I always wanted to have this. The cool part of me wanted me to be the one who writes it, the pragmatic part just wanted to have access to a list like this, and the hedonistic part kept whispering that surely there are greater joys in life than documenting the mock library… no matter how magnificent the result might eventually become.

But here I am, some years later, in the wrath of the epidemic lockdown, re-running Python tests in an infinite loop until I figure out which knobs and settings of this mock library I have to turn and set to get it to mock the damn remote calls.

So I finally gave in and wrote this down. This is the list I wish I had.

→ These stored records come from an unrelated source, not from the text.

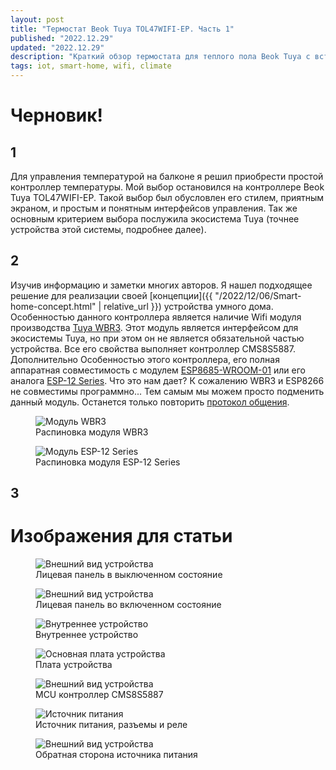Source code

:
 ```yaml
---
layout: post
title: "Термостат Beok Tuya TOL47WIFI-EP. Часть 1"
published: "2022.12.29"
updated: "2022.12.29"
description: "Краткий обзор термостата для теплого пола Beok Tuya с встроенным модулем Wi-Fi."
tags: iot, smart-home, wifi, climate
---
```


# Черновик!

## 1
Для управления температурой на балконе я решил приобрести простой контроллер температуры. Мой выбор остановился на контроллере Beok Tuya TOL47WIFI-EP. Такой выбор был обусловлен его стилем, приятным экраном, и простым и понятным интерфейсов управления. Так же основным критерием выбора послужила экосистема Tuya (точнее устройства этой системы, подробнее далее).

## 2
Изучив информацию и заметки многих авторов. Я нашел подходящее решение для реализации своей [концепции]({{ "/2022/12/06/Smart-home-concept.html" | relative_url }}) устройства умного дома. Особенностью данного контроллера является наличие Wifi модуля производства [Tuya WBR3](https://developer.tuya.com/en/docs/iot/wbr3-module-datasheet?id=K9dujs2k5nriy). Этот модуль является интерфейсом для экосистемы Tuya, но при этом он не является обязательной частью устройства. Все его свойства выполняет контроллер CMS8S5887. Дополнительно Особенностью этого контроллера, его полная аппаратная совместимость с модулем [ESP8685-WROOM-01](https://www.espressif.com/sites/default/files/documentation/esp8685-wroom-01_datasheet_en.pdf) или его аналога [ESP-12 Series](https://www.esp8266.com/wiki/doku.php?id=esp8266-module-family). Что это нам дает? К сожалению WBR3 и ESP8266 не совместимы программно... Тем самым мы можем просто подменить данный модуль. Останется только повторить [протокол общения](https://developer.tuya.com/en/docs/iot/tuya-cloud-universal-serial-port-access-protocol?id=K9hhi0xxtn9cb).

<div id="image-line">
    <figure>
        <img src="/posts/TOL47WIFIEP/WBR3.png" alt="Модуль WBR3">
        <figcaption>Распиновка модуля WBR3</figcaption>
    </figure>
    <figure>
        <img src="/posts/TOL47WIFIEP/ESP12.png" alt="Модуль ESP-12 Series">
        <figcaption>Распиновка модуля ESP-12 Series</figcaption>
    </figure>
</div>

## 3

# Изображения для статьи

<div id="image-line">
    <figure>
        <img src="/posts/TOL47WIFIEP/device-appearance-1.jpg" alt="Внешний вид устройства">
        <figcaption>Лицевая панель в выключенном состояние</figcaption>
    </figure>
    <figure>
        <img src="/posts/TOL47WIFIEP/device-appearance-2.jpg" alt="Внешний вид устройства">
        <figcaption>Лицевая панель во включенном состояние</figcaption>
    </figure>
</div>


<div id="image-line">
    <figure>
        <img src="/posts/TOL47WIFIEP/internal-organization-1.jpg" alt="Внутреннее устройство">
        <figcaption>Внутреннее устройство</figcaption>
    </figure>
</div>

<div id="image-line">
    <figure>
        <img src="/posts/TOL47WIFIEP/main-board-.jpg" alt="Основная плата устройства">
        <figcaption>Плата устройства</figcaption>
    </figure>
    <figure>
        <img src="/posts/TOL47WIFIEP/main-board-2.jpg" alt="Внешний вид устройства">
        <figcaption>MCU контроллер CMS8S5887</figcaption>
    </figure>
</div>

<div id="image-line">
    <figure>
        <img src="/posts/TOL47WIFIEP/power-unit-1.jpg" alt="Источник питания">
        <figcaption>Источник питания, разъемы и реле</figcaption>
    </figure>
    <figure>
        <img src="/posts/TOL47WIFIEP/power-unit-2.jpg" alt="Внешний вид устройства">
        <figcaption>Обратная сторона источника питания</figcaption>
    </figure>
</div>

There are people out there who will tell you that you should never mock anything, ever, that mocking is a code smell and you should refactor until you don’t need mocks. Handle their stance like you would any absolutist: with suspicion. Writing tests is less about moral purity and more about preventing bugs before your users find them.

Creating Mock objects

The docs tell of all the ways mock objects can be created, but they don’t make it obvious what the practical differences are between them. So, let’s remedy this now. We have 3 mock classes:

mock types

MagicMock is just Mock with dunder methods pre-configured (__len__, __iter__, __getitem__, etc.). Use MagicMock when your code does len(obj) or obj[0]. Otherwise, Mock is fine.

And PropertyMock is for mocking @property descriptors on classes.

Below I’ve listed mock-examples. I’ve sorted them by what you are trying to mock, by what the code does that you are trying to mock. Find your pattern, see how to set it up.

Code: book.title

A simple property:

book = Mock(title="Russian Literature")
book.title  # -> "Russian Literature"
book = Mock()
book.title  # -> <Mock name='mock.title' id='...'>

Code: book.author.first_name

A property of a property is straightforward:

book = Mock(author=Mock(first_name="Tatjana"))
book.author.first_name  # -> "Tatjana"
# or set it after creation
book = Mock()
book.author.first_name = "Evgenij"
book.author.first_name  # -> "Evgenij"
book = Mock()
book.author.first_name  # -> <Mock name='mock.author.first_name' id='...'>

Code: book.author.get_full_name()

A function needs return_value. Every time you see () in code (with or without arguments), you need to add one .return_value:

book = Mock()
book.author.get_full_name.return_value = "Aleksandr Pushkin"
book.author.get_full_name()  # -> "Aleksandr Pushkin"
book = Mock()
book.author.get_full_name()  # -> <Mock name='mock.author.get_full_name()' id='...'>

Code: author.name ⚠️

The Mock class uses name parameter internally for its string representation, which means… we can’t set name the same way we set title above.

❤ What we want is:

author = Mock()
author.name = "Pushkin"
author.name  # -> "Pushkin" ✓

💀 How we think it works, but doesn’t:

author = Mock(name="Pushkin")
author.name  # -> <Mock name='Pushkin.name' id='...'> ✗

Always set name as an attribute after creation, never in the constructor.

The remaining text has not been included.